I've found load balancers such as NGINX but those seem to work only by keeping in mind CPU usage and network traffic. How would I load balance with respect to other variables such as the amount of disk available at each node, or the amount of memory available?

Would I have to write my own request handling service in order to take advantage of those variables when deciding which node to send the request to?

This is my use case, I am building a distributed filesystem for erasure codes and would like the load balancer to send a write of a file to node that can handle the traffic, CPU load, has sufficient disk for the IO operation and has sufficient memory for the expected operation. As I understand, having a load balancer can only tackle the traffic and the CPU portions but how would I further augment the requirements of the load balancer?
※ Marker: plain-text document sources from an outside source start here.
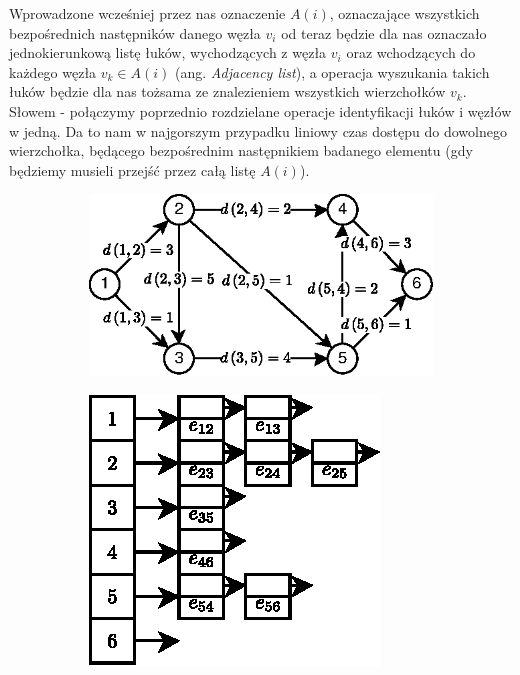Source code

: Wprowadzone wcześniej przez nas oznaczenie $A \left( i \right) $, oznaczające wszystkich bezpośrednich następników danego węzła $v_{i}$ od teraz będzie dla nas oznaczało jednokierunkową listę łuków, wychodzących z węzła $v_{i}$ oraz wchodzących do każdego węzła $v_{k} \in A \left( i \right)$ (ang. \textit{Adjacency list}), a operacja wyszukania takich łuków będzie dla nas tożsama ze znalezieniem wszystkich wierzchołków $v_{k}$. Słowem - połączymy poprzednio rozdzielane operacje identyfikacji łuków i węzłów w jedną. Da to nam w najgorszym przypadku liniowy czas dostępu do dowolnego wierzchołka, będącego bezpośrednim następnikiem badanego elementu (gdy będziemy musieli przejść przez całą listę $A \left( i \right) $). 

\begin{figure}[!htbp]
	\centering
	\begin{subfigure}[b]{0.57\textwidth}
		\includegraphics[width=\textwidth]{Chapter_I/3/1_3a.eps}
		\caption{}
	\end{subfigure}%
	\qquad
	\begin{subfigure}[b]{0.33\textwidth}
		\includegraphics[width=\textwidth]{Chapter_I/3/1_3b.eps}

\end{subfigure}
\end{figure}
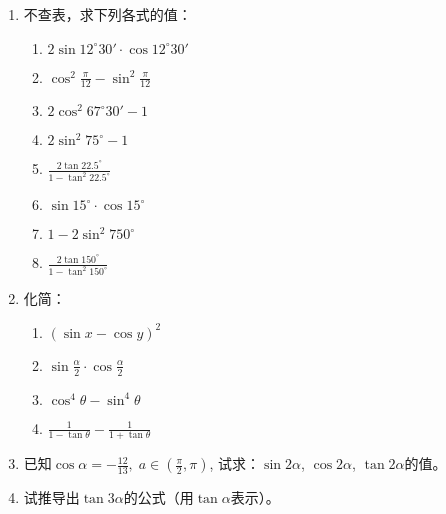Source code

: \begin{ex}
\begin{enumerate}
    \item 不查表，求下列各式的值：
\begin{multicols}{2}
\begin{enumerate}
    \item $2\sin12^{\circ}30'\cdot \cos12^{\circ}30'$
    \item $\cos^2\frac{\pi}{12}-\sin^2\frac{\pi}{12}$
    \item $2\cos^2 67^{\circ}30'-1$
    \item $2\sin^2 75^{\circ}-1$
    \item $\frac{2\tan 22.5^{\circ}}{1-\tan^2 22.5^{\circ}}$
    \item $\sin 15^{\circ}\cdot \cos 15^{\circ}$
    \item $1-2\sin^2 750^{\circ}$
    \item $\frac{2\tan 150^{\circ}}{1-\tan^2 150^{\circ}}$
\end{enumerate}
\end{multicols}
\item 化简：
\begin{multicols}{2}
\begin{enumerate}
    \item $(\sin x-\cos y)^2$
    \item $\sin \frac{\alpha}{2}\cdot\cos\frac{\alpha}{2}$
    \item $\cos^4\theta-\sin^4\theta$
    \item $\frac{1}{1-\tan\theta}-\frac{1}{1+\tan\theta}$
\end{enumerate}
\end{multicols}

\item     已知$\cos\alpha=-\frac{12}{13},\; a\in \left(\frac{\pi}{2},\pi\right)$, 试求：$\sin2\alpha$, $\cos2\alpha$, $\tan2\alpha$的值。

\item 试推导出$\tan3\alpha$的公式（用$\tan\alpha$表示）。


\end{enumerate}
\end{ex}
Thank you for helping with my first question.


Rob-d mentions that load-balancers must perform health checks on the backend servers to ensure they're healthy and can serve requests. This is absolutely true and I think it's what would enable you to do what you want (checking other metrics and having the LB make routing choices based on those).

Assuming you're load-balancing HTTP, most load-balancers will perform an HTTP GET or HEAD to a certain page to check their status as a viable backend. This page could be a static image, a CSS file, or even an HTML page.

But it could also be a PHP/ASP/Java/Python page. Some might argue that it should even be a page that can perform some sort of sanity check on your application's stack (SQL, NoSQL, helper services, etc..).

There's no reason you couldn't write a script which implements your complex load-balancing algorithm, and simply returns an HTTP/1.1 200 OK, or HTTP/1.1 503 Service Unavailable depending on whether or not the server is able to serve requests.

I know of at least one load-balancer that can perform a secondary agent-check, which is able to return more details than simply UP/DOWN, allowing a server's weight to be dynamically changed at configured intervals based on anything the server's agent decides. I think this would be exactly what you're looking for.


The question you're asking is an extremely important question in relation to load balancing, there are Two primary reasons why we load balance, first and most obvious is to split client requests to 2 or more servers, second to make that service highly available. Having configured the load balancer with these two outcomes in mind we then enter into the realm of whatif? - lets say you load balance two web servers and Apache crashes on host one, using just a load balancing algorithm like round robin the load balancer would still send client requests to the crashed server, so we also need to monitor the clients with 'health checks' - the primary reason for this is to take evasive actions when a health check fails - you can imagine the health checks the load balancer needs to perform on our Apache example - is Apache up? can you ping you gateway? is the disk full? can you reach your DB server? etc. etc.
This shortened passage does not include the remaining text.